(INFORMATION SHOWN)

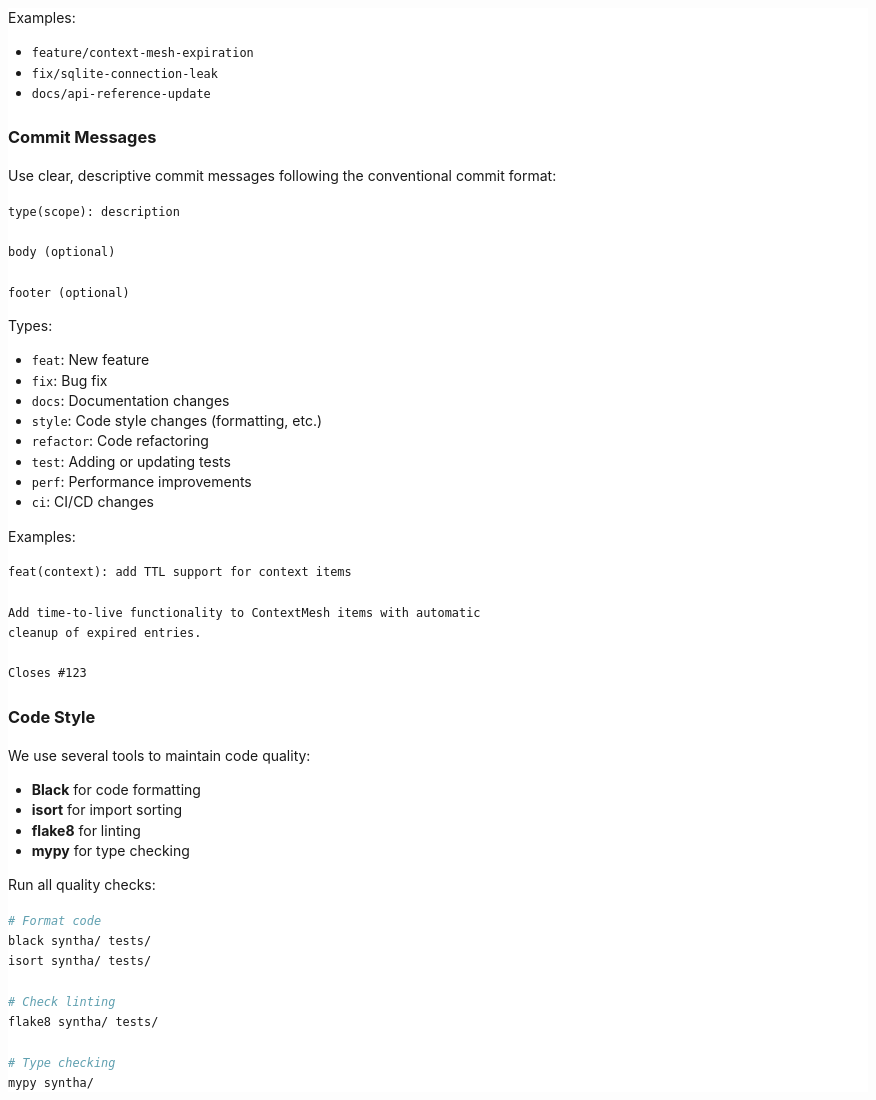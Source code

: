 Examples:

- `feature/context-mesh-expiration`
- `fix/sqlite-connection-leak`
- `docs/api-reference-update`

### Commit Messages

Use clear, descriptive commit messages following the conventional commit format:

```
type(scope): description

body (optional)

footer (optional)
```

Types:

- `feat`: New feature
- `fix`: Bug fix
- `docs`: Documentation changes
- `style`: Code style changes (formatting, etc.)
- `refactor`: Code refactoring
- `test`: Adding or updating tests
- `perf`: Performance improvements
- `ci`: CI/CD changes

Examples:

```
feat(context): add TTL support for context items

Add time-to-live functionality to ContextMesh items with automatic
cleanup of expired entries.

Closes #123
```

### Code Style

We use several tools to maintain code quality:

- **Black** for code formatting
- **isort** for import sorting
- **flake8** for linting
- **mypy** for type checking

Run all quality checks:

```bash
# Format code
black syntha/ tests/
isort syntha/ tests/

# Check linting
flake8 syntha/ tests/

# Type checking
mypy syntha/
```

(End INFORMATION SHOWN)

With the pictures omitted, the entries are to be transcribed in full, exactly as they appear.

**EXERCISE RESULT**.
Source code

: Examples:

- `feature/context-mesh-expiration`
- `fix/sqlite-connection-leak`
- `docs/api-reference-update`

### Commit Messages

Use clear, descriptive commit messages following the conventional commit format:

```
type(scope): description

body (optional)

footer (optional)
```

Types:

- `feat`: New feature
- `fix`: Bug fix
- `docs`: Documentation changes
- `style`: Code style changes (formatting, etc.)
- `refactor`: Code refactoring
- `test`: Adding or updating tests
- `perf`: Performance improvements
- `ci`: CI/CD changes

Examples:

```
feat(context): add TTL support for context items

Add time-to-live functionality to ContextMesh items with automatic
cleanup of expired entries.

Closes #123
```

### Code Style

We use several tools to maintain code quality:

- **Black** for code formatting
- **isort** for import sorting
- **flake8** for linting
- **mypy** for type checking

Run all quality checks:

```bash
# Format code
black syntha/ tests/
isort syntha/ tests/

# Check linting
flake8 syntha/ tests/

# Type checking
mypy syntha/
```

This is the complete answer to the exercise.